**TASK STATEMENT**
Among the records below, find the line that has "Further manifesting the"; from there, give the lines again exactly, and stop after the line that has "integers and booleans.".

[Source texts of formatted documents]
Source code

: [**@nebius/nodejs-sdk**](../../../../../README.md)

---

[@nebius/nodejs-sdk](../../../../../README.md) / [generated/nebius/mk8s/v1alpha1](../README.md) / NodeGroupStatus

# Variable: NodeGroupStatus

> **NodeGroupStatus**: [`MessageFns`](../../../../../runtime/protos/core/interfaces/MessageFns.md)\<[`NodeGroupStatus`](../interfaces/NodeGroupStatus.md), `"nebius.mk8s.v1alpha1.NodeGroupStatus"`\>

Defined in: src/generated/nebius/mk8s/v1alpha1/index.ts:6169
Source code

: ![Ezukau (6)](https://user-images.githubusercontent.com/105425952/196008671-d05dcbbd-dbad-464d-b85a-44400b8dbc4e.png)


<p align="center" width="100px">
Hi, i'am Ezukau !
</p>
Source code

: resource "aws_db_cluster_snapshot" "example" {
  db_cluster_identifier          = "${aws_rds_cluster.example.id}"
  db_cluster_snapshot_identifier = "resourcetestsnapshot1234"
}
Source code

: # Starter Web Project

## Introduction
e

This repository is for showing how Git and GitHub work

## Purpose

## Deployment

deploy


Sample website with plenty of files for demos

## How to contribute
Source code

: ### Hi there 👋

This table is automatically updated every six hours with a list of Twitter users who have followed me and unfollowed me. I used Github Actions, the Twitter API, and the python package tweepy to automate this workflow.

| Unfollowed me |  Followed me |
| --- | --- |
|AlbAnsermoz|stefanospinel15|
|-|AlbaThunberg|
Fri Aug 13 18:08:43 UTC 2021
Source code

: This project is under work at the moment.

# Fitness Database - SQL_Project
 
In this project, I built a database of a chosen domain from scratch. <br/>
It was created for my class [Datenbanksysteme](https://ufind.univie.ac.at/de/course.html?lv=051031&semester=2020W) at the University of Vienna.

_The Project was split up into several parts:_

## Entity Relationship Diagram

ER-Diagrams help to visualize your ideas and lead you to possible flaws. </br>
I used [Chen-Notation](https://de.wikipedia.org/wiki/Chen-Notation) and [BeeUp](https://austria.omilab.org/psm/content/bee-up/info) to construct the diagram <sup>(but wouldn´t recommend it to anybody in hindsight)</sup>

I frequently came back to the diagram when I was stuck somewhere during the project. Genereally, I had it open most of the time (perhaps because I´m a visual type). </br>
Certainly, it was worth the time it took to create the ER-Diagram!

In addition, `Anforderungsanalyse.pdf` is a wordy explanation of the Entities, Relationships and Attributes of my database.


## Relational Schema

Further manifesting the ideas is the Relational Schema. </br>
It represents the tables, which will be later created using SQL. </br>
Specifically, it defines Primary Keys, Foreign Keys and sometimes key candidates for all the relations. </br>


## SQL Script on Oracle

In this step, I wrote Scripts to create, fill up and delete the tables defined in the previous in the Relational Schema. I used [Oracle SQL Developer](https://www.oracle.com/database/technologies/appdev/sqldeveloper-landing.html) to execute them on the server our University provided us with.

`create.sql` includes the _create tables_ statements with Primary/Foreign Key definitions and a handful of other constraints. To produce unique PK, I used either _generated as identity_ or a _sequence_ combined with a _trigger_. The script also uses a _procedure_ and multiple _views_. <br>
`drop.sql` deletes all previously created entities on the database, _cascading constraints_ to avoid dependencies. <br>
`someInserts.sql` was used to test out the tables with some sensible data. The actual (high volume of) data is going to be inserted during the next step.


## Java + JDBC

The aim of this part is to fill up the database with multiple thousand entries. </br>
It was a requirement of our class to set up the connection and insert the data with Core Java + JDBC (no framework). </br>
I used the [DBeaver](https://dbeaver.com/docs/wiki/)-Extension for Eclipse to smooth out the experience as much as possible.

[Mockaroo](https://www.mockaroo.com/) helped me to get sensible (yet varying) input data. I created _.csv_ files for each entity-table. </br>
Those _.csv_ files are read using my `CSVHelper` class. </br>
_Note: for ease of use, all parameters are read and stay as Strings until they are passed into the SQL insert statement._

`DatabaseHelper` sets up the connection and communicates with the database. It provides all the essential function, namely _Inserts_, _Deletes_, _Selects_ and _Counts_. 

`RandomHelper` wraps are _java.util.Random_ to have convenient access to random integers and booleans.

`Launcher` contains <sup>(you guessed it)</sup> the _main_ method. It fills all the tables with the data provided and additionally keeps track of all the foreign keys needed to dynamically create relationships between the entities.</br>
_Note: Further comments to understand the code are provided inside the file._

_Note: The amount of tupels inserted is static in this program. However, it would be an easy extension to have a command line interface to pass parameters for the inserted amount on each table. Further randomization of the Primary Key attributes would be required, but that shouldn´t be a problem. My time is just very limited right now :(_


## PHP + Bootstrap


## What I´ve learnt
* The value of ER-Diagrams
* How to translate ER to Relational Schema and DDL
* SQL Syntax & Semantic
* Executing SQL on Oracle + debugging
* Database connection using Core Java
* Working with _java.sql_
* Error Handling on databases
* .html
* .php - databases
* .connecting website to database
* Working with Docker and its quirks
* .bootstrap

**FINISHED EXERCISE**
Further manifesting the ideas is the Relational Schema. </br>
It represents the tables, which will be later created using SQL. </br>
Specifically, it defines Primary Keys, Foreign Keys and sometimes key candidates for all the relations. </br>


## SQL Script on Oracle

In this step, I wrote Scripts to create, fill up and delete the tables defined in the previous in the Relational Schema. I used [Oracle SQL Developer](https://www.oracle.com/database/technologies/appdev/sqldeveloper-landing.html) to execute them on the server our University provided us with.

`create.sql` includes the _create tables_ statements with Primary/Foreign Key definitions and a handful of other constraints. To produce unique PK, I used either _generated as identity_ or a _sequence_ combined with a _trigger_. The script also uses a _procedure_ and multiple _views_. <br>
`drop.sql` deletes all previously created entities on the database, _cascading constraints_ to avoid dependencies. <br>
`someInserts.sql` was used to test out the tables with some sensible data. The actual (high volume of) data is going to be inserted during the next step.


## Java + JDBC

The aim of this part is to fill up the database with multiple thousand entries. </br>
It was a requirement of our class to set up the connection and insert the data with Core Java + JDBC (no framework). </br>
I used the [DBeaver](https://dbeaver.com/docs/wiki/)-Extension for Eclipse to smooth out the experience as much as possible.

[Mockaroo](https://www.mockaroo.com/) helped me to get sensible (yet varying) input data. I created _.csv_ files for each entity-table. </br>
Those _.csv_ files are read using my `CSVHelper` class. </br>
_Note: for ease of use, all parameters are read and stay as Strings until they are passed into the SQL insert statement._

`DatabaseHelper` sets up the connection and communicates with the database. It provides all the essential function, namely _Inserts_, _Deletes_, _Selects_ and _Counts_. 

`RandomHelper` wraps are _java.util.Random_ to have convenient access to random integers and booleans.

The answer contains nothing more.